Communicate with your HR representative about your educational goals. Let your HR representative know that your objective is to obtain a graduate degree. He or she can assist you with getting the most out of your company’s tuition reimbursement program.

Find out what signatures are required. In most cases, prior approval is required from your employer before enrollment. You’ll also want to confirm that your employer doesn’t require you to remain employed for a specified period after the course is completed. Make sure you check with HR so you’re not left with unexpected tuition obligations.

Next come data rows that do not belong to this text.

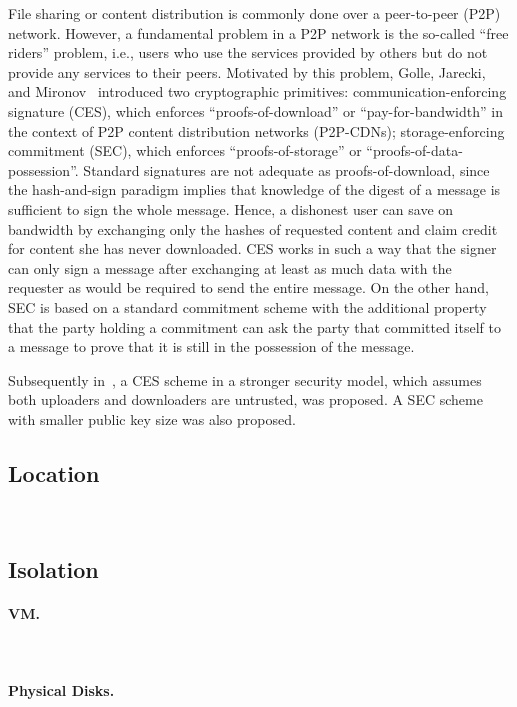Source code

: File sharing or content distribution is commonly done over a peer-to-peer (P2P) network. However, a fundamental problem in a P2P network is the so-called ``free riders'' problem, i.e., users who use the services provided by others but do not provide any services to their peers. 
Motivated by this problem, Golle, Jarecki, and Mironov~\cite{GJM02} introduced two cryptographic primitives:
communication-enforcing signature (CES), which enforces ``proofs-of-download'' or ``pay-for-bandwidth'' in the context of P2P content distribution networks (P2P-CDNs);
storage-enforcing commitment (SEC), which enforces ``proofs-of-storage'' or ``proofs-of-data-possession''.
Standard signatures are not adequate as proofs-of-download, since the hash-and-sign paradigm implies that knowledge of the digest of a message is sufficient to sign the whole message. Hence, a dishonest user can save on bandwidth by exchanging only the hashes of requested content and claim credit for content she has never downloaded. CES works in such a way that the signer can only sign a message after exchanging at least as much data with the requester as would be required to send the entire message. On the other hand, SEC is based on a standard commitment scheme with the additional property that the party holding a commitment can ask the party that committed itself to a message to prove that it is still in the possession of the message.

Subsequently in~\cite{FB06}, a CES scheme in a stronger security model, which assumes both uploaders and downloaders are untrusted, was proposed. A SEC scheme with smaller public key size was also proposed.



\subsection{Location}

~\cite{BDS11,WSA+12}

\subsection{Isolation}

\paragraph{VM.}
~\cite{ZJO+11}

\paragraph{Physical Disks.}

Lastly, some employers may require you to complete a Free Application for Federal Student Aid (FAFSA) before submitting a request for reimbursement. This encourages employees to exhaust other options before applying for tuition reimbursement. It’s important to clarify these details beforehand.

Follow up on the paperwork. Make sure you submit the required paperwork to your employer before classes begin. Once classes are completed, ensure the necessary documentation for reimbursement is processed promptly.

Keep in mind, your current employer may not advertise the availability of their program, so be sure to connect with your human resources department today. Even companies without formal tuition reimbursement programs may consider offering this perk if you can convince them of the benefits.

Maximize Your Benefits

The only way to take full advantage of this employee benefit is to understand your employer’s participation requirements. Use the following checklist to get the most out of your employer’s tuition reimbursement program:

Tuition Reimbursement Eligibility Checklist

Take the Next Step

You can obtain your graduate degree by tapping into all available funding sources, including Federal Student Aid programs, scholarships, and state grants. Consider your overall graduate school financing plan and how it aligns with your employer’s tuition reimbursement policy.

If you can reduce the cost of going back to school by exhausting the annual limits of your company’s tuition reimbursement program, this benefit may hold the financial key to completing your degree.